I stopped next to him and glared down at him angrily. I looked at his dirty face with his scraggly gray beard, his clothes full of holes and his unkempt hair. He looked like your stereotypical homeless old bum. “What do you want now, needle prick?” I said to him.

“Can ya spare some change for an old drunk?” he said at me, his voice like a rusty iron door being forced open clumsily.

“Every damn day you ask me that and every day I tell you no.” I sneered at him, “The only way I'd give you any money is if you used it to buy a knife to cut your throat.”

“That don't sound like a bad idea.” he replied, “So how about it?”

I ignored him and continued up the stairs. He was an annoyance but really, he's not such a bad guy. After all, he's honest enough to admit that he just wants money for booze. I suppose the real reason I treat him like crap is I'm afraid I'll end up like him soon. Ever since the ban on non-state approved reporting was put in place, my career as editor of the local paper came to an end. With the economy in the state it was, I couldn't even find a job at a fast food place. Right now, my only source of income was allowing myself to be subjected to the weird experiments of that crazy doctor. 50 dollars a day, it was barely enough to make my rent at the end of the month.

As I got to my apartment I noticed that the paint bucket that was tipped against my neighbor's door was still there. I saw it when I left earlier but it only now dawned on me that if he opened the door, the bucket would fall over and the paint would stain his shoes and carpet. I'm not sure why I didn't notice something that simple this morning, goddamn pills. It must have been put there by the four kids of that ugly whore that lives one floor up. I remember when those little brats got a hold of a big, long knife and duct tapped it across my door frame. I almost walked into it and cut my face and saw those kids hiding around the corner and running away as I ducked around it and took it down.
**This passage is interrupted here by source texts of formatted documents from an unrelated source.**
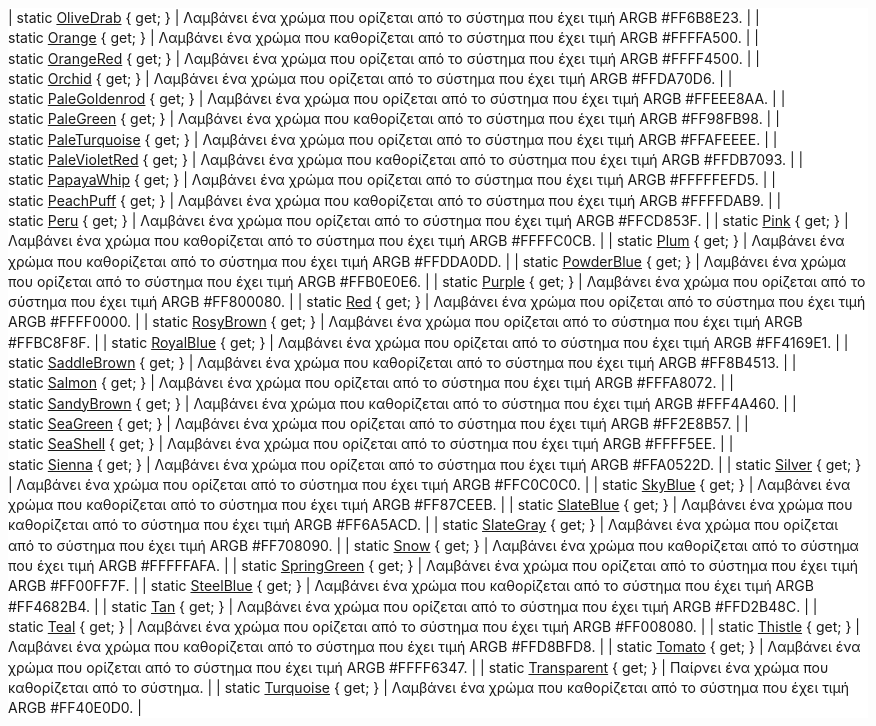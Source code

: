 | static [OliveDrab](../../system.drawing/color/olivedrab/) { get; } | Λαμβάνει ένα χρώμα που ορίζεται από το σύστημα που έχει τιμή ARGB #FF6B8E23. |
| static [Orange](../../system.drawing/color/orange/) { get; } | Λαμβάνει ένα χρώμα που καθορίζεται από το σύστημα που έχει τιμή ARGB #FFFFA500. |
| static [OrangeRed](../../system.drawing/color/orangered/) { get; } | Λαμβάνει ένα χρώμα που ορίζεται από το σύστημα που έχει τιμή ARGB #FFFF4500. |
| static [Orchid](../../system.drawing/color/orchid/) { get; } | Λαμβάνει ένα χρώμα που ορίζεται από το σύστημα που έχει τιμή ARGB #FFDA70D6. |
| static [PaleGoldenrod](../../system.drawing/color/palegoldenrod/) { get; } | Λαμβάνει ένα χρώμα που ορίζεται από το σύστημα που έχει τιμή ARGB #FFEEE8AA. |
| static [PaleGreen](../../system.drawing/color/palegreen/) { get; } | Λαμβάνει ένα χρώμα που καθορίζεται από το σύστημα που έχει τιμή ARGB #FF98FB98. |
| static [PaleTurquoise](../../system.drawing/color/paleturquoise/) { get; } | Λαμβάνει ένα χρώμα που ορίζεται από το σύστημα που έχει τιμή ARGB #FFAFEEEE. |
| static [PaleVioletRed](../../system.drawing/color/palevioletred/) { get; } | Λαμβάνει ένα χρώμα που καθορίζεται από το σύστημα που έχει τιμή ARGB #FFDB7093. |
| static [PapayaWhip](../../system.drawing/color/papayawhip/) { get; } | Λαμβάνει ένα χρώμα που ορίζεται από το σύστημα που έχει τιμή ARGB #FFFFFEFD5. |
| static [PeachPuff](../../system.drawing/color/peachpuff/) { get; } | Λαμβάνει ένα χρώμα που καθορίζεται από το σύστημα που έχει τιμή ARGB #FFFFDAB9. |
| static [Peru](../../system.drawing/color/peru/) { get; } | Λαμβάνει ένα χρώμα που ορίζεται από το σύστημα που έχει τιμή ARGB #FFCD853F. |
| static [Pink](../../system.drawing/color/pink/) { get; } | Λαμβάνει ένα χρώμα που καθορίζεται από το σύστημα που έχει τιμή ARGB #FFFFC0CB. |
| static [Plum](../../system.drawing/color/plum/) { get; } | Λαμβάνει ένα χρώμα που καθορίζεται από το σύστημα που έχει τιμή ARGB #FFDDA0DD. |
| static [PowderBlue](../../system.drawing/color/powderblue/) { get; } | Λαμβάνει ένα χρώμα που ορίζεται από το σύστημα που έχει τιμή ARGB #FFB0E0E6. |
| static [Purple](../../system.drawing/color/purple/) { get; } | Λαμβάνει ένα χρώμα που ορίζεται από το σύστημα που έχει τιμή ARGB #FF800080. |
| static [Red](../../system.drawing/color/red/) { get; } | Λαμβάνει ένα χρώμα που ορίζεται από το σύστημα που έχει τιμή ARGB #FFFF0000. |
| static [RosyBrown](../../system.drawing/color/rosybrown/) { get; } | Λαμβάνει ένα χρώμα που ορίζεται από το σύστημα που έχει τιμή ARGB #FFBC8F8F. |
| static [RoyalBlue](../../system.drawing/color/royalblue/) { get; } | Λαμβάνει ένα χρώμα που ορίζεται από το σύστημα που έχει τιμή ARGB #FF4169E1. |
| static [SaddleBrown](../../system.drawing/color/saddlebrown/) { get; } | Λαμβάνει ένα χρώμα που καθορίζεται από το σύστημα που έχει τιμή ARGB #FF8B4513. |
| static [Salmon](../../system.drawing/color/salmon/) { get; } | Λαμβάνει ένα χρώμα που ορίζεται από το σύστημα που έχει τιμή ARGB #FFFA8072. |
| static [SandyBrown](../../system.drawing/color/sandybrown/) { get; } | Λαμβάνει ένα χρώμα που καθορίζεται από το σύστημα που έχει τιμή ARGB #FFF4A460. |
| static [SeaGreen](../../system.drawing/color/seagreen/) { get; } | Λαμβάνει ένα χρώμα που ορίζεται από το σύστημα που έχει τιμή ARGB #FF2E8B57. |
| static [SeaShell](../../system.drawing/color/seashell/) { get; } | Λαμβάνει ένα χρώμα που ορίζεται από το σύστημα που έχει τιμή ARGB #FFFF5EE. |
| static [Sienna](../../system.drawing/color/sienna/) { get; } | Λαμβάνει ένα χρώμα που ορίζεται από το σύστημα που έχει τιμή ARGB #FFA0522D. |
| static [Silver](../../system.drawing/color/silver/) { get; } | Λαμβάνει ένα χρώμα που ορίζεται από το σύστημα που έχει τιμή ARGB #FFC0C0C0. |
| static [SkyBlue](../../system.drawing/color/skyblue/) { get; } | Λαμβάνει ένα χρώμα που καθορίζεται από το σύστημα που έχει τιμή ARGB #FF87CEEB. |
| static [SlateBlue](../../system.drawing/color/slateblue/) { get; } | Λαμβάνει ένα χρώμα που καθορίζεται από το σύστημα που έχει τιμή ARGB #FF6A5ACD. |
| static [SlateGray](../../system.drawing/color/slategray/) { get; } | Λαμβάνει ένα χρώμα που ορίζεται από το σύστημα που έχει τιμή ARGB #FF708090. |
| static [Snow](../../system.drawing/color/snow/) { get; } | Λαμβάνει ένα χρώμα που καθορίζεται από το σύστημα που έχει τιμή ARGB #FFFFFAFA. |
| static [SpringGreen](../../system.drawing/color/springgreen/) { get; } | Λαμβάνει ένα χρώμα που ορίζεται από το σύστημα που έχει τιμή ARGB #FF00FF7F. |
| static [SteelBlue](../../system.drawing/color/steelblue/) { get; } | Λαμβάνει ένα χρώμα που καθορίζεται από το σύστημα που έχει τιμή ARGB #FF4682B4. |
| static [Tan](../../system.drawing/color/tan/) { get; } | Λαμβάνει ένα χρώμα που ορίζεται από το σύστημα που έχει τιμή ARGB #FFD2B48C. |
| static [Teal](../../system.drawing/color/teal/) { get; } | Λαμβάνει ένα χρώμα που ορίζεται από το σύστημα που έχει τιμή ARGB #FF008080. |
| static [Thistle](../../system.drawing/color/thistle/) { get; } | Λαμβάνει ένα χρώμα που καθορίζεται από το σύστημα που έχει τιμή ARGB #FFD8BFD8. |
| static [Tomato](../../system.drawing/color/tomato/) { get; } | Λαμβάνει ένα χρώμα που ορίζεται από το σύστημα που έχει τιμή ARGB #FFFF6347. |
| static [Transparent](../../system.drawing/color/transparent/) { get; } | Παίρνει ένα χρώμα που καθορίζεται από το σύστημα. |
| static [Turquoise](../../system.drawing/color/turquoise/) { get; } | Λαμβάνει ένα χρώμα που καθορίζεται από το σύστημα που έχει τιμή ARGB #FF40E0D0. |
I suppose I could have moved that bucket and spared him the clean up, but honestly I didn't care much for him either. Worthless hermit. I unlocked my door and walked in. My lovely little dump. A stained couch that folded out into a bed, a television that hasn't worked for ages, garbage all over the floor and a carpet that's in desperate need of vacuuming. I used to keep it in decent shape, but ever since I started letting that lunatic use me as a guinea pig I just don't see the point.

Screw the mess, I just wanted to eat. My stomach was kicking inside me asking for food. I wanted to pick up the phone and order some pizza or maybe Chinese food, but I couldn't. As part of this latest fun ride the doc had me on, I could only eat yogurt. Then after I'd eaten it I would have to take one of those pills. He had given me two bottles. The one with the sun on it were to be taken in the morning with breakfast and the one with the moon on it were to be taken at night with dinner. No lunch. The former made me depressed and distracted and the latter just knocked me out. He even drew the sun and moon on the bottles with smiley faces, like a little kid. Well, at least he gave me yogurt for free.

I went through my usual end of the day routine, I pulled the bed out of the couch and stripped down to my boxers. Then I ate a cup of strawberry yogurt and took my pill. I was out before my head even hit the pillow and didn't dream. I haven't dreamed since I was a kid.